[Records from a dataset]
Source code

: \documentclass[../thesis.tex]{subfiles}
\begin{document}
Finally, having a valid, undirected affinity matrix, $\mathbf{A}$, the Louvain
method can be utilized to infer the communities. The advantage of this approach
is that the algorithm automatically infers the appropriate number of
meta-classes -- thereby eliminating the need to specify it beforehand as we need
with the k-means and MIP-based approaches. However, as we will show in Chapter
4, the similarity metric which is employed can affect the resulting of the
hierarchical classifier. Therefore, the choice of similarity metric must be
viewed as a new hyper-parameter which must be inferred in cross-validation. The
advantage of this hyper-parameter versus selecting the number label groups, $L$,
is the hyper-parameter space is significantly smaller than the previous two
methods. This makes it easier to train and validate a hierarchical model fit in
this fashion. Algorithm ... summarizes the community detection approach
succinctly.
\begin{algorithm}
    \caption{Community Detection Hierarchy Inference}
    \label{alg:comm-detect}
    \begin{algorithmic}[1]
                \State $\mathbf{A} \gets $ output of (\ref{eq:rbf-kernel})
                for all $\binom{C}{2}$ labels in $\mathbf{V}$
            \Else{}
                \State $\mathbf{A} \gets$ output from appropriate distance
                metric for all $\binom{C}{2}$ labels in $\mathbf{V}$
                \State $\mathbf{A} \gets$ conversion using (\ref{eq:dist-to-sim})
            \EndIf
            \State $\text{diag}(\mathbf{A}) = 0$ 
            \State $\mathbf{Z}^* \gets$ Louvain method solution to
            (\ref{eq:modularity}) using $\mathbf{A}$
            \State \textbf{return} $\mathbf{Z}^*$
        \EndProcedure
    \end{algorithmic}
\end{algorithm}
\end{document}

### [EXERCISE INSTRUCTIONS]
From the records above, return each line where "output" occurs.

### [ANSWER BOX]
                \State $\mathbf{A} \gets $ output of (\ref{eq:rbf-kernel})
                \State $\mathbf{A} \gets$ output from appropriate distance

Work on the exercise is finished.